Young, male and married
Churches seeking a new pastor tend to want a man under 40, preferably married to a nonworking woman who volunteers on church committees. It's a caricature, but only slightly so, says sociologist Adair Lummis, who is describing not congregations from the 1950s, but those today. This preference exists "even in those denominations which have ordained women to full ministerial status for 50 years or more," according to her little-publicized nationwide study. ...

...If I send out a profile of a pastor who is mediocre along with a picture of him with his family, and he is 35 years old, has a cute wife and two beautiful children, I guarantee he will be interviewed if not called....

Re-purposed
...Warren describes God's call to him in the late 1970s to start a church in a fast-growing, major metropolitan area. That call led him to Orange County, California. He suggests that the best church growth is possible with a new congregation which has no building to outgrow, and which can be intentional in its description of church membership before people start joining.

Two concerns arise. First, this approach doesn't fit with many denominations' vision of ministry. As a Methodist, I go where the bishop sends me, not where I see the best potential for growth. If I am sent to a church that is hundreds of years old and set in a dying post-manufacturing community, in a South so saturated with churches almost every family has its own chapel, then my goals for ministry will necessarily be quite different from Warren's in Orange County in 1979.

Further, it is not even clear that Warren's model for ministry is the best one for a community like Warren's.
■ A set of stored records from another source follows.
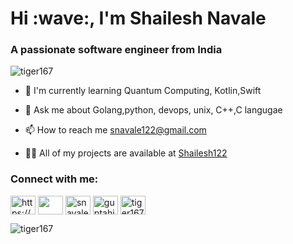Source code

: <h1 align="left">Hi :wave:, I'm Shailesh Navale</h1>
<h3 align="left">A passionate software engineer from India</h3>

<p align="left"> <img src="https://komarev.com/ghpvc/?username=tiger167&label=Profile%20views&color=0e75b6&style=flat" alt="tiger167" /> </p>

- :seedling: I'm currently learning Quantum Computing, Kotlin,Swift

- :speech_balloon: Ask me about Golang,python, devops, unix, C++,C langugae

- :mailbox: How to reach me snavale122@gmail.com

- :man_technologist: All of my projects are available at [Shailesh122](https://github.com/Shailesh122)


<p align="left">
<h3 align="left">Connect with me:</h3>
<a href="https://www.linkedin.com/in/shailesh-navle-60515b110/" target="blank"><img align="center" src="https://cdn.jsdelivr.net/npm/simple-icons@3.0.1/icons/linkedin.svg" alt="https://www.linkedin.com/in/shailesh-navle-60515b110/" height="30" width="40" /></a>
<a href="https://instagram.com/" target="blank"><img align="center" src="https://cdn.jsdelivr.net/npm/simple-icons@3.0.1/icons/instagram.svg" height="30" width="40" /></a>
<a href="https://codeforces.com/profile/snavale122" target="blank"><img align="center" src="https://cdn.jsdelivr.net/npm/simple-icons@3.1.0/icons/codechef.svg" alt="snavale122" height="30" width="40" /></a>
<a href="https://www.hackerrank.com/guptahimanshu201" target="blank"><img align="center" src="https://cdn.jsdelivr.net/npm/simple-icons@3.0.1/icons/hackerrank.svg" alt="guptahimanshu201" height="30" width="40" /></a>
<a href="https://leetcode.com/h20201030169/" target="blank"><img align="center" src="https://cdn.jsdelivr.net/npm/simple-icons@3.0.1/icons/leetcode.svg" alt="tiger167" height="30" width="40" /></a>
</p>


<p>&nbsp;<img align="left" src="https://github-readme-stats.vercel.app/api?username=tiger167&show_icons=true" alt="tiger167" /></p>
A friend of mine is a nondenominational pastor in a similar setting, and he says his church cannot open its doors without growing. It grows one upper-middle class, SUV-driving family of four at a time. He has become frustrated with this vision of ministry to the affluent and wants to start a church in a run-down inner-city neighborhood where relationships can be built among downwardly mobile people of a variety of ethnic backgrounds. It is at least worth considering whether this latter is a more appropriate--scripturally and christologically--vision of the church.
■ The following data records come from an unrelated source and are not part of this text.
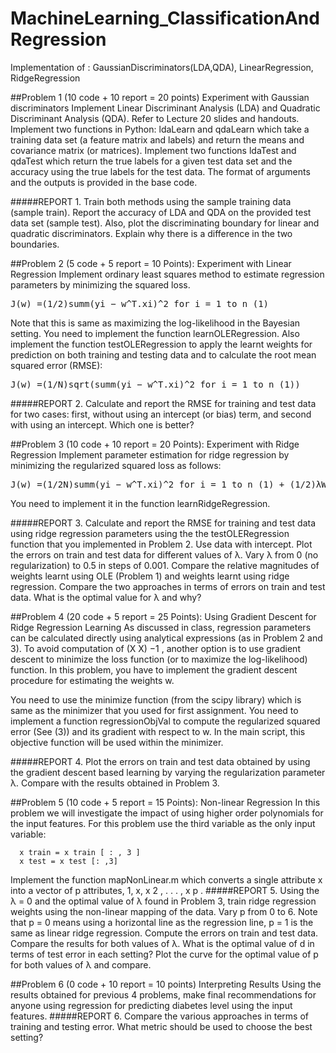 # MachineLearning_ClassificationAndRegression
Implementation of :
GaussianDiscriminators(LDA,QDA),
LinearRegression,
RidgeRegression

##Problem 1 (10 code + 10 report = 20 points) Experiment with Gaussian discriminators
Implement Linear Discriminant Analysis (LDA) and Quadratic Discriminant Analysis (QDA). Refer
to Lecture 20 slides and handouts. Implement two functions in Python: ldaLearn and qdaLearn which take
a training data set (a feature matrix and labels) and return the means and covariance matrix (or matrices).
Implement two functions ldaTest and qdaTest which return the true labels for a given test data set and
the accuracy using the true labels for the test data. The format of arguments and the outputs is provided
in the base code.

#####REPORT 1.
Train both methods using the sample training data (sample train). Report the accuracy of LDA and QDA
on the provided test data set (sample test). Also, plot the discriminating boundary for linear and quadratic
discriminators. Explain why there is a difference in the two boundaries.

##Problem 2 (5 code + 5 report = 10 Points): Experiment with Linear Regression
Implement ordinary least squares method to estimate regression parameters by minimizing the squared loss.
<pre>J(w) =(1/2)summ(yi − w^T.xi)^2 for i = 1 to n (1)</pre>

Note that this is same as maximizing the log-likelihood in the Bayesian setting. You need to implement the
function learnOLERegression. Also implement the function testOLERegression to apply the learnt weights
for prediction on both training and testing data and to calculate the root mean squared error (RMSE):
<pre>J(w) =(1/N)sqrt(summ(yi − w^T.xi)^2 for i = 1 to n (1))</pre>

#####REPORT 2.
Calculate and report the RMSE for training and test data for two cases: first, without using an intercept
(or bias) term, and second with using an intercept. Which one is better?

##Problem 3 (10 code + 10 report = 20 Points): Experiment with
Ridge Regression
Implement parameter estimation for ridge regression by minimizing the regularized squared loss as follows:

<pre>J(w) =(1/2N)summ(yi − w^T.xi)^2 for i = 1 to n (1) + (1/2)λW^T.W     (3)</pre>

You need to implement it in the function learnRidgeRegression.

#####REPORT 3.
Calculate and report the RMSE for training and test data using ridge regression parameters using the the
testOLERegression function that you implemented in Problem 2. Use data with intercept. Plot the errors
on train and test data for different values of λ. Vary λ from 0 (no regularization) to 0.5 in steps of 0.001.
Compare the relative magnitudes of weights learnt using OLE (Problem 1) and weights learnt using ridge
regression. Compare the two approaches in terms of errors on train and test data. What is the optimal value
for λ and why?

##Problem 4 (20 code + 5 report = 25 Points): Using Gradient Descent for Ridge Regression Learning
As discussed in class, regression parameters can be calculated directly using analytical expressions (as in
Problem 2 and 3). To avoid computation of (X X) −1 , another option is to use gradient descent to minimize
the loss function (or to maximize the log-likelihood) function. In this problem, you have to implement the
gradient descent procedure for estimating the weights w.

You need to use the minimize function (from the scipy library) which is same as the minimizer that you
used for first assignment. You need to implement a function regressionObjVal to compute the regularized
squared error (See (3)) and its gradient with respect to w. In the main script, this objective function will
be used within the minimizer.

#####REPORT 4.
Plot the errors on train and test data obtained by using the gradient descent based learning by varying the
regularization parameter λ. Compare with the results obtained in Problem 3.

##Problem 5 (10 code + 5 report = 15 Points): Non-linear Regression
In this problem we will investigate the impact of using higher order polynomials for the input features. For
this problem use the third variable as the only input variable:

      x train = x train [ : , 3 ]
      x test = x test [: ,3]

Implement the function mapNonLinear.m which converts a single attribute x into a vector of p attributes,
1, x, x 2 , . . . , x p .
#####REPORT 5.
Using the λ = 0 and the optimal value of λ found in Problem 3, train ridge regression weights using the
non-linear mapping of the data. Vary p from 0 to 6. Note that p = 0 means using a horizontal line as the
regression line, p = 1 is the same as linear ridge regression. Compute the errors on train and test data.
Compare the results for both values of λ. What is the optimal value of d in terms of test error in each
setting? Plot the curve for the optimal value of p for both values of λ and compare.

##Problem 6 (0 code + 10 report = 10 points) Interpreting Results
Using the results obtained for previous 4 problems, make final recommendations for anyone using regression
for predicting diabetes level using the input features.
#####REPORT 6.
Compare the various approaches in terms of training and testing error. What metric should be used to
choose the best setting?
A third question concerns the church's handling of interpersonal difficulties. Warren describes his unpleasant experience in a "family-reunion" style church in Texas. The church was located in a rural community that was not growing, which made for a church without growth. Warren celebrates Saddleback's ability to travel light, to dismiss members who do not share the "purpose-driven" vision....

...I worry also about Warren's insistence that people want to be in church with people who are like them. I worry about a definition of faithfulness that delivers on this "felt need." What of the inevitable difficulty that arises when a church insists on inviting ethnically or economically different people into its fellowship? People may leave--but will God not be glorified?

Peter Storey, the former Methodist bishop in South Africa, once told an American church growth expert that his country had tried "homogenous living units" (the expert's phrase, not Warren's) and decided they were a bad idea. In South Africa, these had been known under the term "apartheid." I am not accusing Warren or the "purpose-driven" movement of racism. I am only pointing out that our "felt needs" can turn out to be highly problematic....

...I have spent much time reassuring the kind of church Warren left behind in rural Texas that Jesus has words of comfort for those who are least, last, hurting, tired and suffering. These words are less clearly applicable to the "fastest growing Baptist church in the history of America," and one of the "most effective churches on the North American continent," to cite the description in the foreword to The Purpose-Driven Church (Warren himself adopts a much more modest tone). But they are applicable to most churches. God's purposes for our common life are not so transparent as the "purpose-driven" movement pretends, and the criteria for successful ministry are not so obvious.